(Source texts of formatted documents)

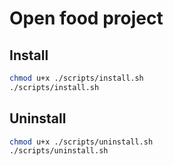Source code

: # Open food project


## Install

```sh
chmod u+x ./scripts/install.sh
./scripts/install.sh
```

## Uninstall

```sh
chmod u+x ./scripts/uninstall.sh
./scripts/uninstall.sh
```
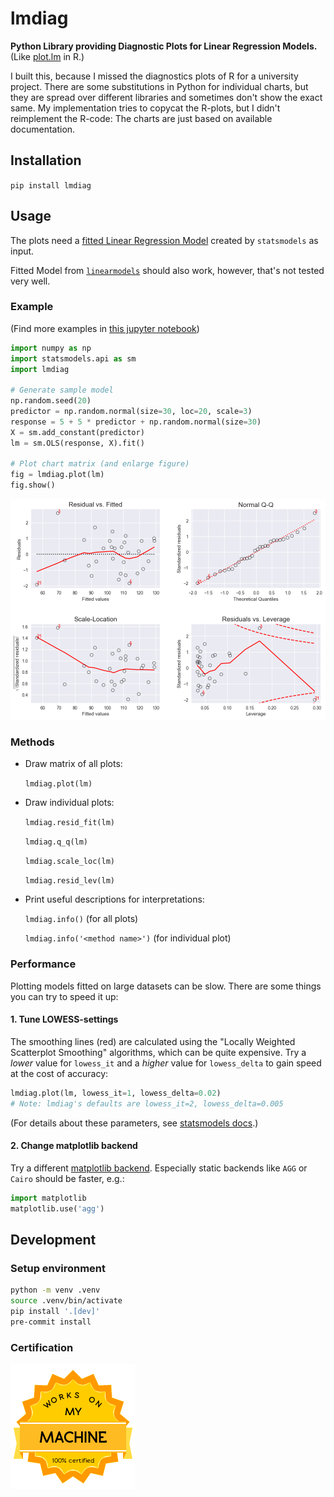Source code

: # lmdiag

**Python Library providing Diagnostic Plots for Linear Regression Models.** (Like
[plot.lm](https://www.rdocumentation.org/packages/stats/versions/3.5.0/topics/plot.lm)
in R.)

I built this, because I missed the diagnostics plots of R for a university project.
There are some substitutions in Python for individual charts, but they are spread over
different libraries and sometimes don't show the exact same. My implementation tries to
copycat the R-plots, but I didn't reimplement the R-code: The charts are just based on
available documentation.

## Installation

`pip install lmdiag`

## Usage

The plots need a
[fitted Linear Regression Model](https://www.statsmodels.org/dev/generated/statsmodels.regression.linear_model.OLS.fit.html)
created by `statsmodels` as input.

Fitted Model from
[`linearmodels`](https://bashtage.github.io/linearmodels/doc/index.html) should also
work, however, that's not tested very well.

### Example

(Find more examples in
[this jupyter notebook](https://github.com/dynobo/lmdiag/blob/master/example.ipynb))

```python
import numpy as np
import statsmodels.api as sm
import lmdiag

# Generate sample model
np.random.seed(20)
predictor = np.random.normal(size=30, loc=20, scale=3)
response = 5 + 5 * predictor + np.random.normal(size=30)
X = sm.add_constant(predictor)
lm = sm.OLS(response, X).fit()

# Plot chart matrix (and enlarge figure)
fig = lmdiag.plot(lm)
fig.show()
```

![image](https://raw.githubusercontent.com/dynobo/lmdiag/master/example.png)

### Methods

- Draw matrix of all plots:

  `lmdiag.plot(lm)`

- Draw individual plots:

  `lmdiag.resid_fit(lm)`

  `lmdiag.q_q(lm)`

  `lmdiag.scale_loc(lm)`

  `lmdiag.resid_lev(lm)`

- Print useful descriptions for interpretations:

  `lmdiag.info()` (for all plots)

  `lmdiag.info('<method name>')` (for individual plot)

### Performance

Plotting models fitted on large datasets can be slow. There are some things you can try
to speed it up:

#### 1. Tune LOWESS-settings

The smoothing lines (red) are calculated using the "Locally Weighted Scatterplot
Smoothing" algorithms, which can be quite expensive. Try a _lower_ value for `lowess_it`
and a _higher_ value for `lowess_delta` to gain speed at the cost of accuracy:

```python
lmdiag.plot(lm, lowess_it=1, lowess_delta=0.02)
# Note: lmdiag's defaults are lowess_it=2, lowess_delta=0.005
```

(For details about these parameters, see
[statsmodels docs](<](https://www.statsmodels.org/stable/generated/statsmodels.nonparametric.smoothers_lowess.lowess.html)>).)

#### 2. Change matplotlib backend

Try a different
[matplotlib backend](https://matplotlib.org/stable/users/explain/figure/backends.html).
Especially static backends like `AGG` or `Cairo` should be faster, e.g.:

```python
import matplotlib
matplotlib.use('agg')
```

## Development

### Setup environment

```sh
python -m venv .venv
source .venv/bin/activate
pip install '.[dev]'
pre-commit install
```

### Certification

![image](https://raw.githubusercontent.com/dynobo/lmdiag/master/badge.png)
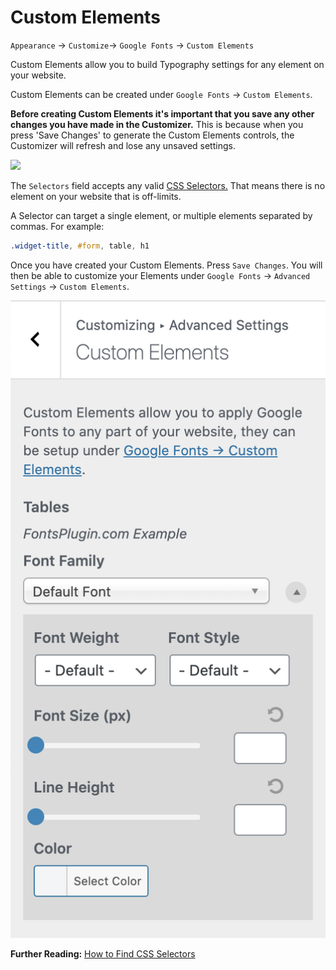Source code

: # Custom Elements

`Appearance` → `Customize`→ `Google Fonts` → `Custom Elements`

Custom Elements allow you to build Typography settings for any element on your website.

Custom Elements can be created under `Google Fonts` → `Custom Elements`.

**Before creating Custom Elements it's important that you save any other changes you have made in the Customizer.** This is because when you press 'Save Changes' to generate the Custom Elements controls, the Customizer will refresh and lose any unsaved settings.

![](https://fontsplugin.com/wp-content/uploads/2018/12/google-fonts-custom-element.png)

The `Selectors` field accepts any valid [CSS Selectors.](https://developer.mozilla.org/en-US/docs/Learn/CSS/Introduction_to_CSS/Selectors) That means there is no element on your website that is off-limits.

A Selector can target a single element, or multiple elements separated by commas. For example:

```css
.widget-title, #form, table, h1
```

Once you have created your Custom Elements. Press `Save Changes`. You will then be able to customize your Elements under `Google Fonts` → `Advanced Settings` → `Custom Elements`.

![](../.gitbook/assets/image%20%2811%29.png)

**Further Reading:** [How to Find CSS Selectors](https://fontsplugin.com/how-to-find-css-selectors/)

What you should do:
Write out the records above exactly. Begin with the first line, end with the line holding "Plotting models fitted", and drop the pictures.

Written response:
Source code

: # Open food project


## Install

```sh
chmod u+x ./scripts/install.sh
./scripts/install.sh
```

## Uninstall

```sh
chmod u+x ./scripts/uninstall.sh
./scripts/uninstall.sh
```
Source code

: # lmdiag

**Python Library providing Diagnostic Plots for Linear Regression Models.** (Like
[plot.lm](https://www.rdocumentation.org/packages/stats/versions/3.5.0/topics/plot.lm)
in R.)

I built this, because I missed the diagnostics plots of R for a university project.
There are some substitutions in Python for individual charts, but they are spread over
different libraries and sometimes don't show the exact same. My implementation tries to
copycat the R-plots, but I didn't reimplement the R-code: The charts are just based on
available documentation.

## Installation

`pip install lmdiag`

## Usage

The plots need a
[fitted Linear Regression Model](https://www.statsmodels.org/dev/generated/statsmodels.regression.linear_model.OLS.fit.html)
created by `statsmodels` as input.

Fitted Model from
[`linearmodels`](https://bashtage.github.io/linearmodels/doc/index.html) should also
work, however, that's not tested very well.

### Example

(Find more examples in
[this jupyter notebook](https://github.com/dynobo/lmdiag/blob/master/example.ipynb))

```python
import numpy as np
import statsmodels.api as sm
import lmdiag

# Generate sample model
np.random.seed(20)
predictor = np.random.normal(size=30, loc=20, scale=3)
response = 5 + 5 * predictor + np.random.normal(size=30)
X = sm.add_constant(predictor)
lm = sm.OLS(response, X).fit()

# Plot chart matrix (and enlarge figure)
fig = lmdiag.plot(lm)
fig.show()
```

![image](https://raw.githubusercontent.com/dynobo/lmdiag/master/example.png)

### Methods

- Draw matrix of all plots:

  `lmdiag.plot(lm)`

- Draw individual plots:

  `lmdiag.resid_fit(lm)`

  `lmdiag.q_q(lm)`

  `lmdiag.scale_loc(lm)`

  `lmdiag.resid_lev(lm)`

- Print useful descriptions for interpretations:

  `lmdiag.info()` (for all plots)

  `lmdiag.info('<method name>')` (for individual plot)

### Performance

Plotting models fitted on large datasets can be slow. There are some things you can try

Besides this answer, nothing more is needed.